PE: District-funded PE has replaced Sports for Kids for budgetary reasons. PE coach is available at lunch and recess. Unlike many SF schools (check out the recent Chronicle article), Monroe meets the state requirements for PE.
Recess/Lunch: Oops, forgot to ask!
We began in the auditorium, where a parent volunteer was teaching auxiliary verbs to parents who were English language learners. So off to the outdoor auditorium (which is all painted in fading rainbow colors) for a briefing with the parent volunteer. Our first classroom visit was an SI first-grade classroom, where kids were on the rug, working together on some kind of question-and-answer game with questions written on cards and answers written on a wipe-erase “brainstorming” board. Another SI Kindergarten had a couch and big pillows defining a reading area, and the teacher first asked the kids to discuss something about the book he was about to read (the title? the cover? where did my high school Spanish go?). He brought them back to focus on the large group with a little rhythmic hand clap, which the kids joined in as they focused. I was struck by how attentive and engaged the kids seemed – I know that in my review of SF Community a teacher commented that you can’t assume that kids aren’t learning if they are distracted or chatty, but I still stand by my conviction that engaged, excited kids are what I want to see. Monroe had them in every classroom we saw.
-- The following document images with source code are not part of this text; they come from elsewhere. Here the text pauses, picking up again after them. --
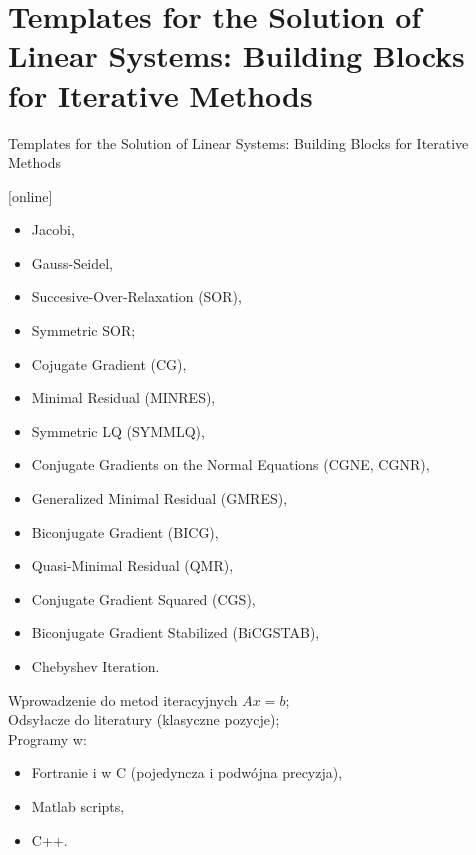 \section{Templates for the Solution of Linear Systems: Building Blocks for Iterative Methods}
	\begin{frame}[allowframebreaks]{Templates for the Solution of Linear Systems: Building Blocks for Iterative Methods}
		\begin{thebibliography}{9}
		\end{thebibliography}
		
		
		\begin{itemize}
			\item Jacobi,
			\item Gauss-Seidel,
			\item Succesive-Over-Relaxation (SOR),
			\item Symmetric SOR;
			\item Cojugate Gradient (CG),
			\item Minimal Residual (MINRES),
			\item Symmetric LQ (SYMMLQ),
			\item Conjugate Gradients on the Normal Equations (CGNE, CGNR),
			\item Generalized Minimal Residual (GMRES),
			\item Biconjugate Gradient (BICG),
			\item Quasi-Minimal Residual (QMR),
			\item Conjugate Gradient Squared (CGS),
			\item Biconjugate Gradient Stabilized (BiCGSTAB),
			\item Chebyshev Iteration.
		\end{itemize}
		Wprowadzenie do metod iteracyjnych $Ax = b$; \\
		Odsyłacze do literatury (klasyczne pozycje); \\
		Programy w:
		\begin{itemize}
			\item Fortranie i w C (pojedyncza i podwójna precyzja),
			\item Matlab scripts,
			\item C++.
		\end{itemize}
	\end{frame}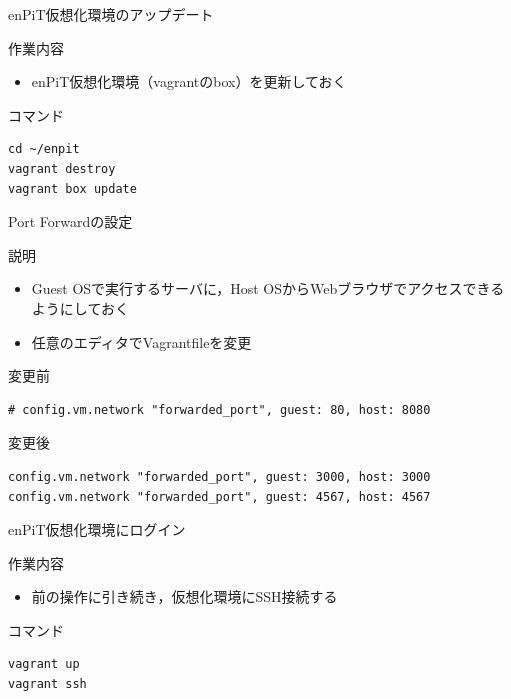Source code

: \documentclass[t, aspectratio=169]{beamer}
\begin{document}
\begin{frame}[fragile,label=sec-1-5-2]{enPiT仮想化環境のアップデート}
 \begin{block}{作業内容}
\begin{itemize}
\item enPiT仮想化環境（vagrantのbox）を更新しておく
\end{itemize}
\end{block}

\begin{block}{コマンド}
\begin{verbatim}
cd ~/enpit
vagrant destroy
vagrant box update
\end{verbatim}
\end{block}
\end{frame}

\begin{frame}[fragile,label=sec-1-5-3]{Port Forwardの設定}
 \begin{block}{説明}
\begin{itemize}
\item Guest OSで実行するサーバに，Host OSからWebブラウザでアクセスできるようにしておく
\item 任意のエディタでVagrantfileを変更
\end{itemize}
\end{block}

\begin{block}{変更前}
\begin{verbatim}
# config.vm.network "forwarded_port", guest: 80, host: 8080
\end{verbatim}
\end{block}
\begin{block}{変更後}
\begin{verbatim}
config.vm.network "forwarded_port", guest: 3000, host: 3000
config.vm.network "forwarded_port", guest: 4567, host: 4567
\end{verbatim}
\end{block}
\end{frame}
\begin{frame}[fragile,label=sec-1-5-4]{enPiT仮想化環境にログイン}
 \begin{block}{作業内容}
\begin{itemize}
\item 前の操作に引き続き，仮想化環境にSSH接続する
\end{itemize}
\end{block}

\begin{block}{コマンド}
\begin{verbatim}
vagrant up
vagrant ssh
\end{verbatim}
\end{block}
\end{frame}
\end{document}
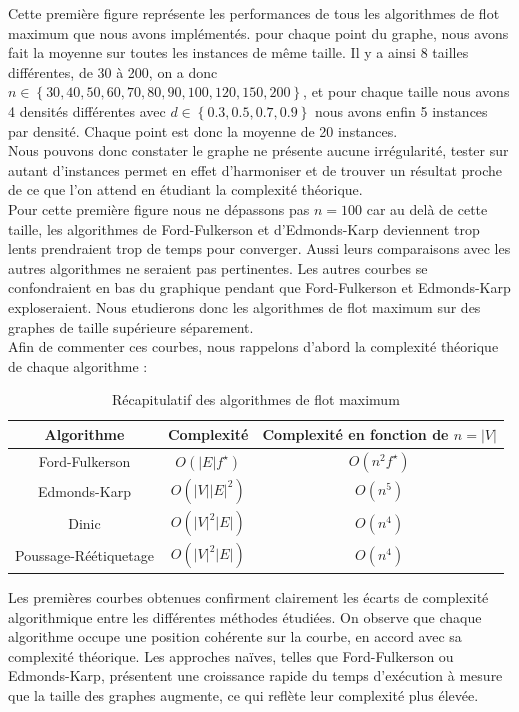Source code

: \documentclass[a4paper]{article}
\begin{document}
Cette première figure représente les performances de tous les algorithmes de flot maximum que nous avons implémentés. pour chaque point du graphe, nous avons fait la moyenne sur toutes les instances de même taille. Il y a ainsi 8 tailles différentes, de 30 à 200, on a donc $n \in \left\{30, 40, 50, 60, 70, 80, 90, 100, 120, 150, 200\right\}$, et pour chaque taille nous avons 4 densités différentes avec $d \in \left\{0.3, 0.5, 0.7, 0.9\right\}$ nous avons enfin 5 instances par densité. Chaque point est donc la moyenne de 20 instances.\\

Nous pouvons donc constater le graphe ne présente aucune irrégularité, tester sur autant d'instances permet en effet d'harmoniser et de trouver un résultat proche de ce que l'on attend en étudiant la complexité théorique.\\

Pour cette première figure nous ne dépassons pas $n = 100$ car au delà de cette taille, les algorithmes de Ford-Fulkerson et d'Edmonds-Karp deviennent trop lents prendraient trop de temps pour converger. Aussi leurs comparaisons avec les autres algorithmes ne seraient pas pertinentes. Les autres courbes se confondraient en bas du graphique pendant que Ford-Fulkerson et Edmonds-Karp exploseraient. Nous etudierons donc les algorithmes de flot maximum sur des graphes de taille supérieure séparement.\\

Afin de commenter ces courbes, nous rappelons d'abord la complexité théorique de chaque algorithme :

\begin{table}[H]
	\centering
	\begin{tabular}{|c|c|c|}
		\hline
		Algorithme & Complexité & Complexité en fonction de $n = |V|$ \\
		\hline
		Ford-Fulkerson & $O(|E|f^\star)$ &$O(n^2 f^\star)$\\
		Edmonds-Karp & $O(|V||E|^2)$ &$O(n^5)$\\
		Dinic & $O(|V|^2|E|)$& $O(n^4)$\\
		Poussage-Réétiquetage & $O(|V|^2|E|)$&$O(n^4)$ \\
		\hline
	\end{tabular}
	\caption{Récapitulatif des algorithmes de flot maximum}
\end{table}

Les premières courbes obtenues confirment clairement les écarts de complexité algorithmique entre les différentes méthodes étudiées. On observe que chaque algorithme occupe une position cohérente sur la courbe, en accord avec sa complexité théorique. Les approches naïves, telles que Ford-Fulkerson ou Edmonds-Karp, présentent une croissance rapide du temps d'exécution à mesure que la taille des graphes augmente, ce qui reflète leur complexité plus élevée.\\
\end{document}
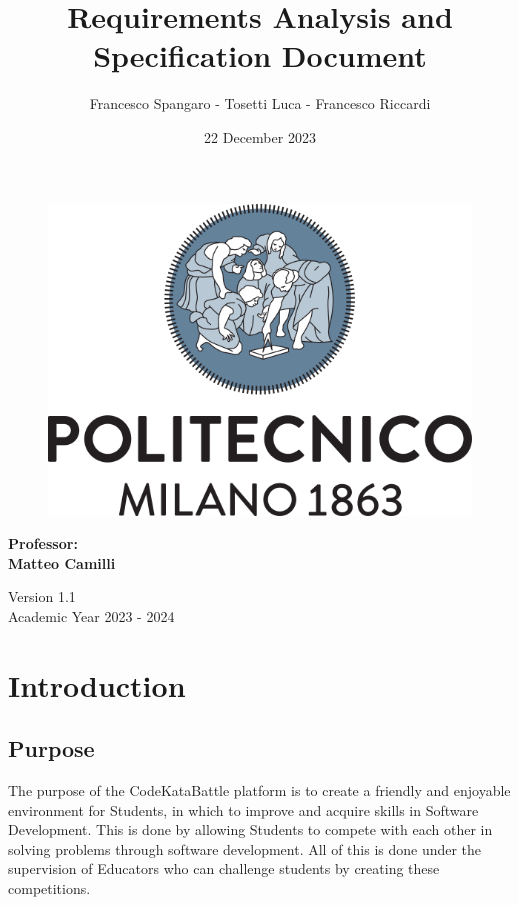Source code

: \documentclass{article}
\title{\Huge{\textbf{Requirements Analysis and Specification Document}}}
\author{\Large{Francesco Spangaro - Tosetti Luca - Francesco Riccardi}}
\date{22 December 2023}
\begin{document}
\maketitle

\begin{figure}[h]
    \centering
    \includegraphics[scale=0.5]{politecnico-di-milano-logo.png}
\end{figure}

\vspace*{1cm}
\begin{center}
      \Large{\textbf{Professor:}} \\
      \Large{\textbf{Matteo Camilli}}
\end{center}
\vspace*{1cm}

\begin{center}
      \large{Version 1.1} \\
      \large{Academic Year 2023 - 2024}
\end{center}

\newpage

\tableofcontents

\newpage

\pagestyle{IntroductionStyle}

\section{Introduction}
\subsection{Purpose}
The purpose of the CodeKataBattle platform is to create a friendly and enjoyable environment for Students, in which
to improve and acquire skills in Software Development. 
This is done by allowing Students to compete with each other in solving problems through software development.
All of this is done under the supervision of Educators who can challenge students by creating these competitions.
\end{document}
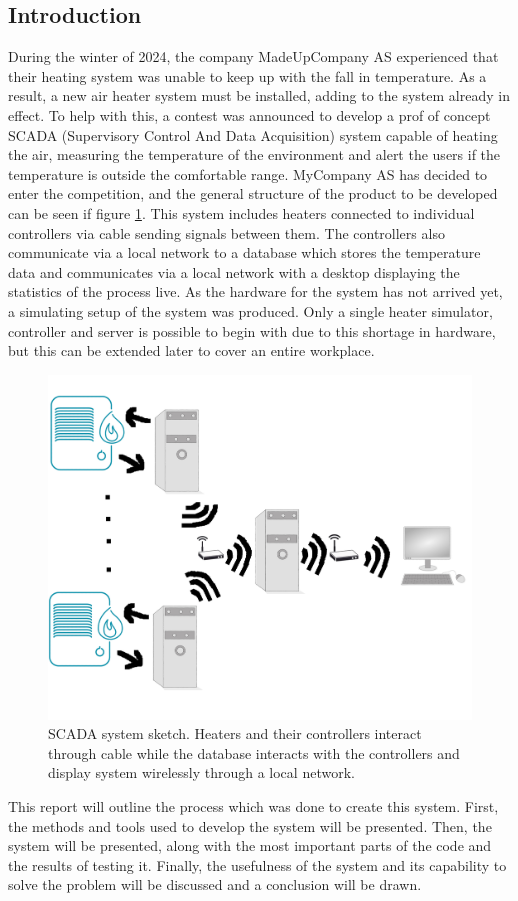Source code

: \documentclass[11pt, A4paper, english]{article}
\numberwithin{equation}{section}
\begin{document}
\begin{multicols}{2}
		\section{Introduction}
During the winter of 2024, the company MadeUpCompany AS experienced that their heating system was unable to keep up with the fall in temperature. As a result, a new air heater system must be installed, adding to the system already in effect. To help with this, a contest was announced to develop a prof of concept SCADA (Supervisory Control And Data Acquisition) system capable of heating the air, measuring the temperature of the environment and alert the users if the temperature is outside the comfortable range. MyCompany AS has decided to enter the competition, and the general structure of the product to be developed can be seen if figure \ref{fig:system_sketch}. This system includes heaters connected to individual controllers via cable sending signals between them. The controllers also communicate via a local network to a database which stores the temperature data and communicates via a local network with a desktop displaying the statistics of the process live. As the hardware for the system has not arrived yet, a simulating setup of the system was produced. Only a single heater simulator, controller and server is possible to begin with due to this shortage in hardware, but this can be extended later to cover an entire workplace. \\
			\begin{figure}[H]
\includegraphics[width=\columnwidth]{SCADA_sketch.png}
\caption{SCADA system sketch. Heaters and their controllers interact through cable while the database interacts with the controllers and display system wirelessly through a local network.}
\label{fig:system_sketch}
			\end{figure}
This report will outline the process which was done to create this system. First, the methods and tools used to develop the system will be presented. Then, the system will be presented, along with the most important parts of the code and the results of testing it. Finally, the usefulness of the system and its capability to solve the problem will be discussed and a conclusion will be drawn.
		

\end{multicols}
\end{document}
We finished back in the auditorium, where we met principal Jennifer Steiner. She is in her fourth year at Monroe, having been an Instructional Reform Facilitator at Monroe for quite a few years prior. She has an MA in language and literacy, and told us that Monroe’s priorities under her watch were these two things, especially early intervention for kids not reading in first grade. We learned that the arts program (there are 4 teachers, 1 each for the four listed above) secures release time for the teachers to meet weekly in grade-level meetings, and discuss strategies for, among other things, differentiated instruction. Ms. Steiner was extremely down-to-earth and casual, with very clear aims for the school. The parent guide had said that the money Monroe controls on the SCS and in the PTA goes to “positions and people,” and this is evident in Ms. Steiner’s vision for a school that closes the literacy gap between lower- and higher-achieving students while offering rigorous academics and as lush an art program as the PTA can buy.
Monroe strikes me as a really good, slightly more accessible alternative to Alvarado or Buena Vista. While it’s working with a lower budget than these two more “buzzy” Spanish immersion schools, Monroe does a lot with a little. It’s a cheery place that attends rigorously to the 3 Rs while insisting that art, PE, and so on are not just for rich kids.